As a subset of learning assessment systems, large-scale learning assessments (LSLAs) can be defined as “system-level assessments that provide a snapshot of learning achievement for a given group of learners (based on age or grade) in a given year and in a limited number of domains” (UNESCO, 2019: 17).
2019 has been a productive year for research on LSLAs, their use and potential impact on education policy. While the use of LSLAs to measure learning is still a relatively new phenomenon (Fischmann et al., 2018), an increasing number of countries now take part in regional and/or international measurements. At an international level, LSLAs involve either multiple countries from different regions (such as PISA, administered by the OECD) or a group of countries from a single region (such as ERCE, organized by UNESCO in Latin America). Such assessments are usually curriculum-based, designed to measure how well students have acquired the curriculum, or skills-based, to measure how students apply the knowledge and skills they have acquired (Addey and Sellar, 2019). The scope of such tests traditionally focussed on literacy and numeracy and now includes domains such as digital skills, socio-emotional skills, and civics and citizenship knowledge (UNESCO, 2019).
Within the context of the Sustainable Development Goals (SDGs), LSLAs have become an important tool for measuring the quality of education and for understanding gaps at national and global levels. The 2019 edition of the SDG 4 Data Digest produced by the UNESCO Institute for Statistics provides the latest developments and strategies that countries can adopt to produce data for reporting on the different international SDG4 indicators as well as their national priorities (UIS, 2019). While LSLAs may have the potential to influence education policy positively, there are challenges to consider with regard to their design and implementation, as well as the use of data obtained through them.

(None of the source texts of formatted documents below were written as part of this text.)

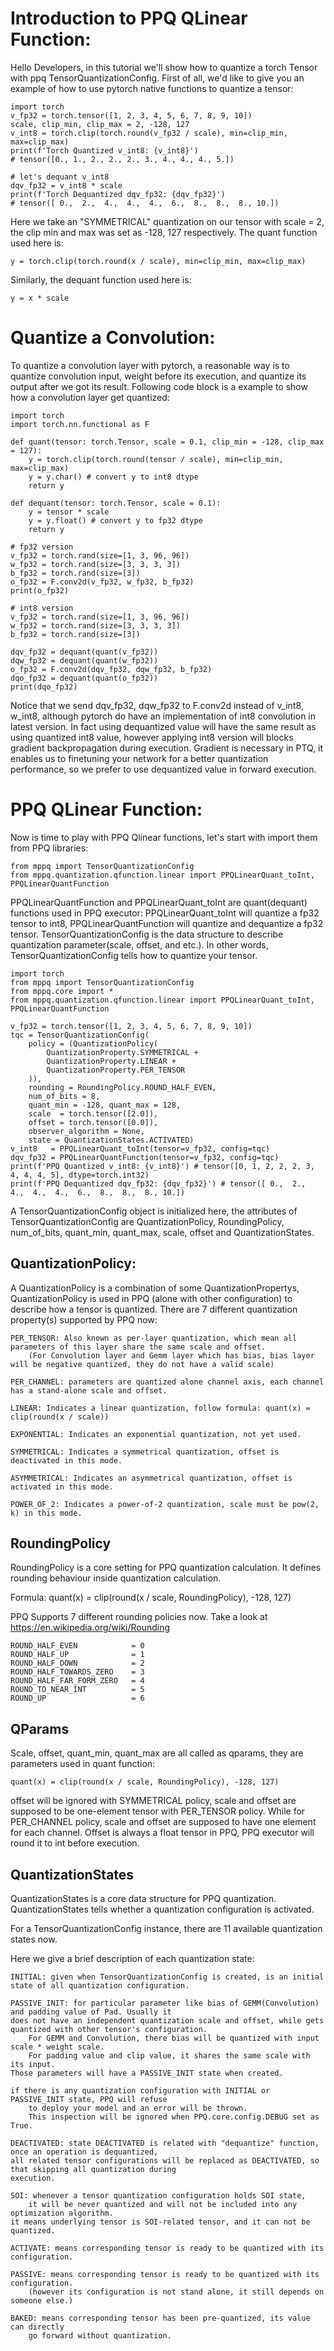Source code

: # Introduction to PPQ QLinear Function:

Hello Developers, in this tutorial we'll show how to quantize a torch Tensor with ppq TensorQuantizationConfig.
First of all, we'd like to give you an example of how to use pytorch native functions to quantize a tensor:

    import torch
    v_fp32 = torch.tensor([1, 2, 3, 4, 5, 6, 7, 8, 9, 10])
    scale, clip_min, clip_max = 2, -128, 127
    v_int8 = torch.clip(torch.round(v_fp32 / scale), min=clip_min, max=clip_max)
    print(f'Torch Quantized v_int8: {v_int8}')
    # tensor([0., 1., 2., 2., 2., 3., 4., 4., 4., 5.])

    # let's dequant v_int8
    dqv_fp32 = v_int8 * scale
    print(f'Torch Dequantized dqv_fp32: {dqv_fp32}')
    # tensor([ 0.,  2.,  4.,  4.,  4.,  6.,  8.,  8.,  8., 10.])

Here we take an "SYMMETRICAL" quantization on our tensor with scale = 2, the clip min and max was set as -128, 127 respectively. The quant function used here is:

    y = torch.clip(torch.round(x / scale), min=clip_min, max=clip_max)

Similarly, the dequant function used here is:

    y = x * scale

# Quantize a Convolution:

To quantize a convolution layer with pytorch, a reasonable way is to quantize convolution input, weight before its execution, and quantize its output after we got its result. Following code block is a example to show how a convolution layer get quantized:

    import torch
    import torch.nn.functional as F

    def quant(tensor: torch.Tensor, scale = 0.1, clip_min = -128, clip_max = 127):
        y = torch.clip(torch.round(tensor / scale), min=clip_min, max=clip_max)
        y = y.char() # convert y to int8 dtype
        return y

    def dequant(tensor: torch.Tensor, scale = 0.1):
        y = tensor * scale
        y = y.float() # convert y to fp32 dtype
        return y

    # fp32 version
    v_fp32 = torch.rand(size=[1, 3, 96, 96])
    w_fp32 = torch.rand(size=[3, 3, 3, 3])
    b_fp32 = torch.rand(size=[3])
    o_fp32 = F.conv2d(v_fp32, w_fp32, b_fp32)
    print(o_fp32)

    # int8 version
    v_fp32 = torch.rand(size=[1, 3, 96, 96])
    w_fp32 = torch.rand(size=[3, 3, 3, 3])
    b_fp32 = torch.rand(size=[3])

    dqv_fp32 = dequant(quant(v_fp32))
    dqw_fp32 = dequant(quant(w_fp32))
    o_fp32 = F.conv2d(dqv_fp32, dqw_fp32, b_fp32)
    dqo_fp32 = dequant(quant(o_fp32))
    print(dqo_fp32)

Notice that we send dqv_fp32, dqw_fp32 to F.conv2d instead of v_int8, w_int8, although pytorch do have an implementation of int8 convolution in latest version.
In fact using dequantized value will have the same result as using quantized int8 value, however applying int8 version will blocks gradient backpropagation during execution.
Gradient is necessary in PTQ, it enables us to finetuning your network for a better quantization performance, so we prefer to use dequantized value in forward execution.

# PPQ QLinear Function:

Now is time to play with PPQ Qlinear functions, let's start with import them from PPQ libraries:

    from mppq import TensorQuantizationConfig
    from mppq.quantization.qfunction.linear import PPQLinearQuant_toInt, PPQLinearQuantFunction

PPQLinearQuantFunction and PPQLinearQuant_toInt are quant(dequant) functions used in PPQ executor: PPQLinearQuant_toInt will quantize a fp32 tensor to int8, PPQLinearQuantFunction will quantize and dequantize a fp32 tensor. TensorQuantizationConfig is the data structure to describe quantization parameter(scale, offset, and etc.). In other words, TensorQuantizationConfig tells how to quantize your tensor.

    import torch
    from mppq import TensorQuantizationConfig
    from mppq.core import *
    from mppq.quantization.qfunction.linear import PPQLinearQuant_toInt, PPQLinearQuantFunction

    v_fp32 = torch.tensor([1, 2, 3, 4, 5, 6, 7, 8, 9, 10])
    tqc = TensorQuantizationConfig(
        policy = (QuantizationPolicy(
            QuantizationProperty.SYMMETRICAL +
            QuantizationProperty.LINEAR +
            QuantizationProperty.PER_TENSOR
        )),
        rounding = RoundingPolicy.ROUND_HALF_EVEN,
        num_of_bits = 8,
        quant_min = -128, quant_max = 128,
        scale  = torch.tensor([2.0]),
        offset = torch.tensor([0.0]),
        observer_algorithm = None,
        state = QuantizationStates.ACTIVATED)
    v_int8   = PPQLinearQuant_toInt(tensor=v_fp32, config=tqc)
    dqv_fp32 = PPQLinearQuantFunction(tensor=v_fp32, config=tqc)
    print(f'PPQ Quantized v_int8: {v_int8}') # tensor([0, 1, 2, 2, 2, 3, 4, 4, 4, 5], dtype=torch.int32)
    print(f'PPQ Dequantized dqv_fp32: {dqv_fp32}') # tensor([ 0.,  2.,  4.,  4.,  4.,  6.,  8.,  8.,  8., 10.])

A TensorQuantizationConfig object is initialized here, the attributes of TensorQuantizationConfig are QuantizationPolicy, RoundingPolicy, num_of_bits, quant_min, quant_max, scale, offset and QuantizationStates.

## QuantizationPolicy:
A QuantizationPolicy is a combination of some QuantizationPropertys, QuantizationPolicy is used in PPQ (alone with other configuration) to describe how a tensor is quantized.
There are 7 different quantization property(s) supported by PPQ now:

    PER_TENSOR: Also known as per-layer quantization, which mean all parameters of this layer share the same scale and offset.
        (For Convolution layer and Gemm layer which has bias, bias layer will be negative quantized, they do not have a valid scale)

    PER_CHANNEL: parameters are quantized alone channel axis, each channel has a stand-alone scale and offset.

    LINEAR: Indicates a linear quantization, follow formula: quant(x) = clip(round(x / scale))

    EXPONENTIAL: Indicates an exponential quantization, not yet used.

    SYMMETRICAL: Indicates a symmetrical quantization, offset is deactivated in this mode.

    ASYMMETRICAL: Indicates an asymmetrical quantization, offset is activated in this mode.

    POWER_OF_2: Indicates a power-of-2 quantization, scale must be pow(2, k) in this mode.

## RoundingPolicy
RoundingPolicy is a core setting for PPQ quantization calculation. It
defines rounding behaviour inside quantization calculation.

Formula: quant(x) = clip(round(x / scale, RoundingPolicy), -128, 127)

PPQ Supports 7 different rounding policies now.
Take a look at https://en.wikipedia.org/wiki/Rounding

    ROUND_HALF_EVEN            = 0
    ROUND_HALF_UP              = 1
    ROUND_HALF_DOWN            = 2
    ROUND_HALF_TOWARDS_ZERO    = 3
    ROUND_HALF_FAR_FORM_ZERO   = 4
    ROUND_TO_NEAR_INT          = 5
    ROUND_UP                   = 6

## QParams
Scale, offset, quant_min, quant_max are all called as qparams, they are parameters used in quant function:

    quant(x) = clip(round(x / scale, RoundingPolicy), -128, 127)

offset will be ignored with SYMMETRICAL policy, scale and offset are supposed to be one-element tensor with PER_TENSOR policy. While for PER_CHANNEL policy, scale and offset are supposed to have one element for each channel.
Offset is always a float tensor in PPQ, PPQ executor will round it to int before execution.

## QuantizationStates
QuantizationStates is a core data structure for PPQ quantization. QuantizationStates tells whether a quantization configuration is activated.

For a TensorQuantizationConfig instance, there are 11 available quantization states now.

Here we give a brief description of each quantization state:

    INITIAL: given when TensorQuantizationConfig is created, is an initial state of all quantization configuration.

    PASSIVE_INIT: for particular parameter like bias of GEMM(Convolution) and padding value of Pad. Usually it
    does not have an independent quantization scale and offset, while gets quantized with other tensor's configuration.
        For GEMM and Convolution, there bias will be quantized with input scale * weight scale.
        For padding value and clip value, it shares the same scale with its input.
    Those parameters will have a PASSIVE_INIT state when created.

    if there is any quantization configuration with INITIAL or PASSIVE_INIT state, PPQ will refuse
        to deploy your model and an error will be thrown.
        This inspection will be ignored when PPQ.core.config.DEBUG set as True.

    DEACTIVATED: state DEACTIVATED is related with "dequantize" function, once an operation is dequantized,
    all related tensor configurations will be replaced as DEACTIVATED, so that skipping all quantization during
    execution.

    SOI: whenever a tensor quantization configuration holds SOI state,
        it will be never quantized and will not be included into any optimization algorithm.
    it means underlying tensor is SOI-related tensor, and it can not be quantized.

    ACTIVATE: means corresponding tensor is ready to be quantized with its configuration.

    PASSIVE: means corresponding tensor is ready to be quantized with its configuration.
        (however its configuration is not stand alone, it still depends on someone else.)

    BAKED: means corresponding tensor has been pre-quantized, its value can directly
        go forward without quantization.
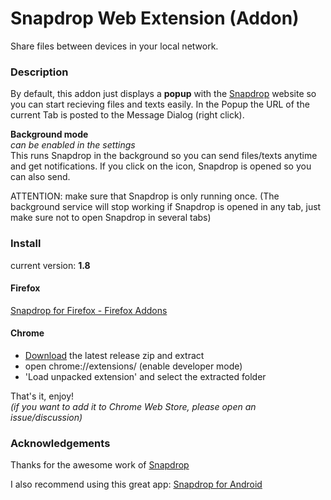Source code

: # Snapdrop Web Extension (Addon)
Share files between devices in your local network.

### Description
By default, this addon just displays a <b>popup</b> with the <a href="https://Snapdrop.net/" target="_blank">Snapdrop</a> website so you can start recieving files and texts easily. In the Popup the URL of the current Tab is posted to the Message Dialog (right click).

<b>Background mode</b>
<br>
<i>can be enabled in the settings</i>
<br>
This runs Snapdrop in the background so you can send files/texts anytime and get notifications. If you click on the icon, Snapdrop is opened so you can also send.

ATTENTION:
make sure that Snapdrop is only running once.
(The background service will stop working if Snapdrop is opened in any tab, just make sure not to open Snapdrop in several tabs)

### Install
current version: <b>1.8</b>

#### Firefox
<a href="https://addons.mozilla.org/de/firefox/addon/snapdrop-for-firefox/" target="_blank">Snapdrop for Firefox - Firefox Addons</a>

#### Chrome
- <a href="https://github.com/ueen/SnapdropFirefoxAddon/releases/" target="_blank">Download</a> the latest release zip and extract
- open chrome://extensions/ (enable developer mode)
- 'Load unpacked extension' and select the extracted folder

That's it, enjoy!
</br><i>(if you want to add it to Chrome Web Store, please open an issue/discussion)</i>

### Acknowledgements
Thanks for the awesome work of <a href="https://github.com/RobinLinus/snapdrop" target="_blank">Snapdrop</a>

I also recommend using this great app: <a href="https://github.com/fm-sys/snapdrop-android" target="_blank">Snapdrop for Android</a>

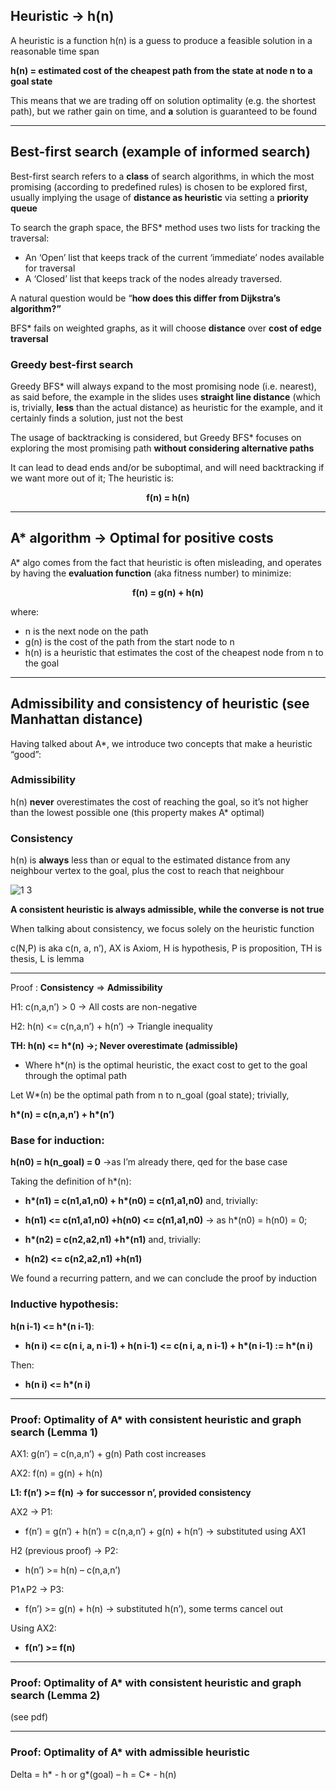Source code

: ## Heuristic $\rightarrow$ h(n)

A heuristic is a function h(n) is a guess to produce a feasible solution in a reasonable time span

**h(n) = estimated cost of the cheapest path from the state at node n to a goal state**

This means that we are trading off on solution optimality (e.g. the shortest path), but we rather gain on time, and **a** solution is guaranteed to be found

-----------

## Best-first search (example of informed search)

Best-first search refers to a **class** of search algorithms, in which the most promising (according to predefined rules) is chosen to be explored first, usually implying the usage of **distance as heuristic** via setting a **priority queue**

To search the graph space, the BFS\* method uses two lists for tracking the traversal:

- An ‘Open’ list that keeps track of the current ‘immediate’ nodes available for traversal 
- A ‘Closed’ list that keeps track of the nodes already traversed. 

A natural question would be “**how does this differ from Dijkstra’s algorithm?”**

BFS\* fails on weighted graphs, as it will choose **distance** over **cost of edge traversal**

### Greedy best-first search

Greedy BFS\* will always expand to the most promising node (i.e. nearest), as said before, the example in the slides uses **straight line distance** (which is, trivially, **less** than the actual distance) as heuristic for the example, and it certainly finds a solution, just not the best

The usage of backtracking is considered, but Greedy BFS\* focuses on exploring the most promising path **without considering alternative paths**

It can lead to dead ends and/or be suboptimal, and will need backtracking if we want more out of it; The heuristic is: 

<div align=center><b>f(n) = h(n)</b></div>

-----

## A\* algorithm $\rightarrow$ Optimal for positive costs

A\* algo comes from the fact that heuristic is often misleading, and operates by having the **evaluation function** (aka fitness number) to minimize:

<div align=center><b>f(n) = g(n) + h(n)</b></div>

where:

- n is the next node on the path
- g(n) is the cost of the path from the start node to n 
- h(n) is a heuristic that estimates the cost of the cheapest node from n to the goal

----------

## Admissibility and consistency of heuristic (see Manhattan distance)

Having talked about A\*, we introduce two concepts that make a heuristic “good”:

### Admissibility

h(n) **never** overestimates the cost of reaching the goal, so it’s not higher than the lowest possible one (this property makes A\* optimal)

### Consistency

h(n) is **always** less than or equal to the estimated distance from any neighbour vertex to the goal, plus the cost to reach that neighbour

![1 3](../pictures/1%203.png)

**A consistent heuristic is always admissible, while the converse is not true**

When talking about consistency, we focus solely on the heuristic function

c(N,P) is aka c(n, a, n’), AX is Axiom, H is hypothesis, P is proposition, TH is thesis, L is lemma

--------

Proof : **Consistency** ⇒ **Admissibility**

H1:	c(n,a,n’) > 0 $\rightarrow$ All costs are non-negative

H2:	h(n) <= c(n,a,n’) + h(n’) $\rightarrow$ Triangle inequality

**TH:	h(n) <= h\*(n) $\rightarrow$; Never overestimate (admissible)**

- Where h\*(n) is the optimal heuristic, the exact cost to get to the goal through the optimal path

Let W\*(n) be the optimal path from n to n\_goal (goal state); trivially, 

**h\*(n) = c(n,a,n’) + h\*(n’)** 

### Base for induction:

**h(n0) = h(n\_goal) = 0** $\rightarrow$as I’m already there, qed for the base case

Taking the definition of h\*(n): 

- **h\*(n1) = c(n1,a1,n0) + h\*(n0) = c(n1,a1,n0)** and, trivially:

- **h(n1) <= c(n1,a1,n0) +h(n0) <= c(n1,a1,n0)** $\rightarrow$ as h\*(n0) = h(n0) = 0; 

- **h\*(n2) = c(n2,a2,n1) +h\*(n1)** and, trivially:

- **h(n2) <= c(n2,a2,n1) +h(n1)**

We found a recurring pattern, and we can conclude the proof by induction

### Inductive hypothesis:

**h(n i-1) <= h\*(n i-1)**: 

- **h(n i) <= c(n i, a, n i-1) + h(n i-1) <= c(n i, a, n i-1) + h\*(n i-1) := h\*(n i)**

Then: 
- **h(n i) <= h\*(n i)**	

---------

### Proof: **Optimality of A\* with consistent heuristic and graph search (Lemma 1)**

AX1:	g(n’) = c(n,a,n’) + g(n)		Path cost increases

AX2:	f(n) = g(n) + h(n)			

**L1: 	f(n’) >= f(n) $\rightarrow$ for successor n’, provided consistency**

AX2 → P1: 	
- f(n’) = g(n’) + h(n’)
= c(n,a,n’) + g(n) + h(n’) $\rightarrow$ substituted using AX1

H2 (previous proof) → P2:	

- h(n’) >= h(n) – c(n,a,n’)

P1∧P2 → P3:	

- f(n’) >= g(n) + h(n)	$\rightarrow$ substituted h(n’), some terms cancel out

Using AX2:		

- **f(n’) >= f(n)**		

--------------

### Proof: **Optimality of A\* with consistent heuristic and graph search (Lemma 2)**

(see pdf)

-------------

### Proof: **Optimality of A\* with admissible heuristic**

Delta = h\* - h or g\*(goal) – h = C\* - h(n)
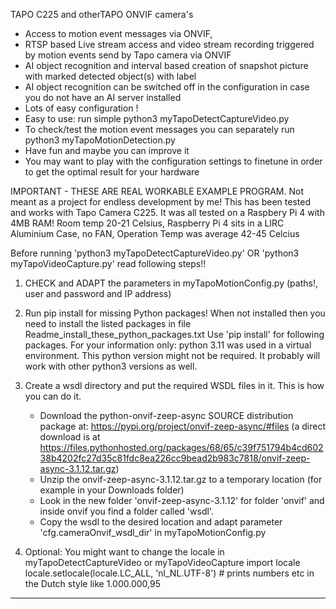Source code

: TAPO C225 and otherTAPO ONVIF camera's
- Access to motion event messages via ONVIF, 
- RTSP based Live stream access and video stream recording triggered by motion events send by Tapo camera via ONVIF
- AI object recognition and interval based creation of snapshot picture with marked detected object(s) with label
- AI object recognition can be switched off in the configuration in case you do not have an AI server installed
- Lots of easy configuration !
- Easy to use: run simple python3 myTapoDetectCaptureVideo.py
- To check/test the motion event messages you can separately run python3 myTapoMotionDetection.py
- Have fun and maybe you can improve it
- You may want to play with the configuration settings to finetune in order to get the optimal result for your hardware

IMPORTANT - THESE ARE REAL WORKABLE EXAMPLE PROGRAM. Not meant as a project for endless development by me!
This has been tested and works with Tapo Camera C225. It was all tested on a Raspbery Pi 4 with 4MB RAM!
Room temp 20-21 Celsius, Raspberry Pi 4 sits in a LIRC Aluminium Case, no FAN, Operation Temp was average 42-45 Celcius

Before running  'python3 myTapoDetectCaptureVideo.py' OR 'python3 myTapoVideoCapture.py' read following steps!!

1) CHECK and ADAPT the parameters in myTapoMotionConfig.py  (paths!, user and password and IP address)

2) Run pip install for missing Python packages! 
   When not installed then you need to install the listed packages in file Readme_install_these_python_packages.txt
   Use 'pip install' for following packages. 
   For your information only: python 3.11 was used in a virtual environment. 
   This python version might not be required. It probably will work with other python3 versions as well.
 
3) Create a wsdl directory and put the required WSDL files in it. This is how you can do it.
   - Download the python-onvif-zeep-async SOURCE distribution package at:  https://pypi.org/project/onvif-zeep-async/#files
     (a direct download is at https://files.pythonhosted.org/packages/68/65/c39f751794b4cd60238b4202fc27d35c81fdc8ea226cc9bead2b983c7818/onvif-zeep-async-3.1.12.tar.gz)
   - Unzip the onvif-zeep-async-3.1.12.tar.gz to a temporary location (for example in your Downloads folder)
   - Look in the new folder 'onvif-zeep-async-3.1.12' for folder 'onvif' and inside onvif you find a folder called 'wsdl'.
   - Copy the wsdl to the desired location and adapt parameter 'cfg.cameraOnvif_wsdl_dir' in myTapoMotionConfig.py

4) Optional: You might want to change the locale in myTapoDetectCaptureVideo or myTapoVideoCapture
import locale
locale.setlocale(locale.LC_ALL, 'nl_NL.UTF-8')  # prints numbers etc in the Dutch style  like 1.000.000,95
--------



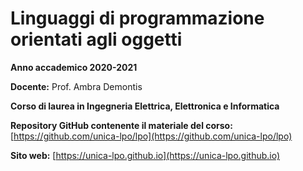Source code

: # Linguaggi di programmazione orientati agli oggetti

**Anno accademico 2020-2021** 

**Docente:** Prof. Ambra Demontis

**Corso di laurea in Ingegneria Elettrica, Elettronica e Informatica**

**Repository GitHub contenente il materiale del corso:** [https://github.com/unica-lpo/lpo](https://github.com/unica-lpo/lpo)

**Sito web:** [https://unica-lpo.github.io](https://unica-lpo.github.io)
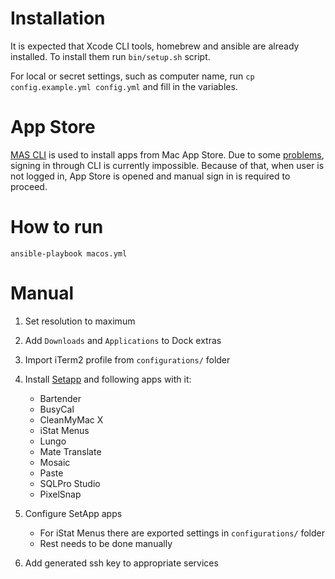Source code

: # Installation

It is expected that Xcode CLI tools, homebrew and ansible are already installed.
To install them run `bin/setup.sh` script.

For local or secret settings, such as computer name, run `cp config.example.yml config.yml` and fill in the variables.

# App Store

[MAS CLI](https://github.com/mas-cli/mas) is used to install apps from Mac App Store.
Due to some [problems](https://github.com/mas-cli/mas/issues/164), signing in through CLI is currently impossible.
Because of that, when user is not logged in, App Store is opened and manual sign in is required to proceed.

# How to run

`ansible-playbook macos.yml`

# Manual

1. Set resolution to maximum

1. Add `Downloads` and `Applications` to Dock extras

1. Import iTerm2 profile from `configurations/` folder

1. Install [Setapp](https://setapp.com/) and following apps with it:

   - Bartender
   - BusyCal
   - CleanMyMac X
   - iStat Menus
   - Lungo
   - Mate Translate
   - Mosaic
   - Paste
   - SQLPro Studio
   - PixelSnap

1. Configure SetApp apps

   - For iStat Menus there are exported settings in `configurations/` folder
   - Rest needs to be done manually

1. Add generated ssh key to appropriate services
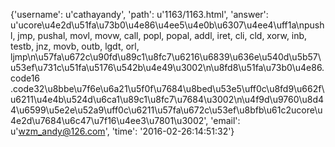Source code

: {'username': u'cathayandy', 'path': u'1163/1163.html', 'answer': u'ucore\u4e2d\u51fa\u73b0\u4e86\u4ee5\u4e0b\u6307\u4ee4\uff1a\npushl, jmp, pushal, movl, movw, call, popl, popal, addl, iret, cli, cld, xorw, inb, testb, jnz, movb, outb, lgdt, orl, ljmp\n\u57fa\u672c\u90fd\u89c1\u8fc7\u6216\u6839\u636e\u540d\u5b57\u53ef\u731c\u51fa\u5176\u542b\u4e49\u3002\n\u8fd8\u51fa\u73b0\u4e86.code16 .code32\u8bbe\u7f6e\u6a21\u5f0f\u7684\u8bed\u53e5\uff0c\u8fd9\u662f\u6211\u4e4b\u524d\u6ca1\u89c1\u8fc7\u7684\u3002\n\u4f9d\u9760\u8d44\u6599\u5e2e\u52a9\uff0c\u6211\u57fa\u672c\u53ef\u8bfb\u61c2ucore\u4e2d\u7684\u6c47\u7f16\u4ee3\u7801\u3002', 'email': u'wzm_andy@126.com', 'time': '2016-02-26:14:51:32'}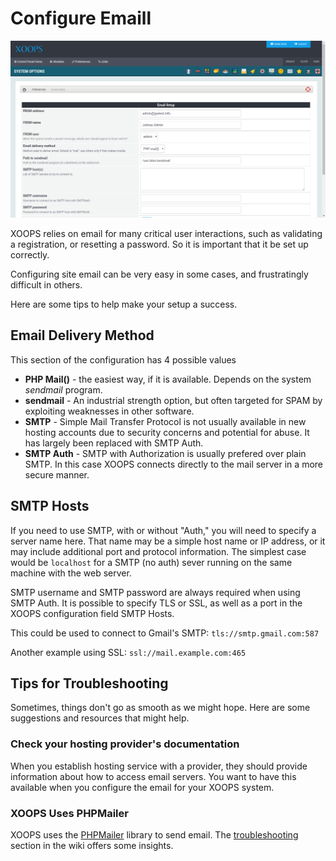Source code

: # Configure Email​l

![XOOPS Email Configuration](../../../.gitbook/assets/xoops-04-email-setup.png)

XOOPS relies on email for many critical user interactions, such as validating a registration, or resetting a password. So it is important that it be set up correctly.

Configuring site email can be very easy in some cases, and frustratingly difficult in others.

Here are some tips to help make your setup a success.

## Email Delivery Method

This section of the configuration has 4 possible values

* **PHP Mail\(\)** - the easiest way, if it is available. Depends on the system _sendmail_ program.
* **sendmail** - An industrial strength option, but often targeted for SPAM by exploiting weaknesses in other software.
* **SMTP** - Simple Mail Transfer Protocol is not usually available in new hosting accounts due to security concerns and potential for abuse. It has largely been replaced with SMTP Auth.
* **SMTP Auth** - SMTP with Authorization is usually prefered over plain SMTP. In this case XOOPS connects directly to the mail server in a more secure manner.

## SMTP Hosts

If you need to use SMTP, with or without "Auth," you will need to specify a server name here. That name may be a simple host name or IP address, or it may include additional port and protocol information. The simplest case would be `localhost` for a SMTP \(no auth\) sever running on the same machine with the web server.

SMTP username and SMTP password are always required when using SMTP Auth. It is possible to specify TLS or SSL, as well as a port in the XOOPS configuration field SMTP Hosts.

This could be used to connect to Gmail's SMTP: `tls://smtp.gmail.com:587`

Another example using SSL: `ssl://mail.example.com:465`

## Tips for Troubleshooting

Sometimes, things don't go as smooth as we might hope. Here are some suggestions and resources that might help.

### Check your hosting provider's documentation

When you establish hosting service with a provider, they should provide information about how to access email servers. You want to have this available when you configure the email for your XOOPS system.

### XOOPS Uses PHPMailer

XOOPS uses the [PHPMailer](https://github.com/PHPMailer/PHPMailer) library to send email. The [troubleshooting](https://github.com/PHPMailer/PHPMailer/wiki/Troubleshooting) section in the wiki offers some insights.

The motivations behind participation
Addey and Sellar point to a number of reasons why countries participate in LSLA’s. These include: a need to measure educational outcomes of implemented policies and identify other policies that “work” in order to drive further policy changes, to show belonging to a group of countries with shared values and goals, to advance or change domestic policies, to obtain international funding, and to improve policy and pursue economic goals (Addey and Sellar, 2019).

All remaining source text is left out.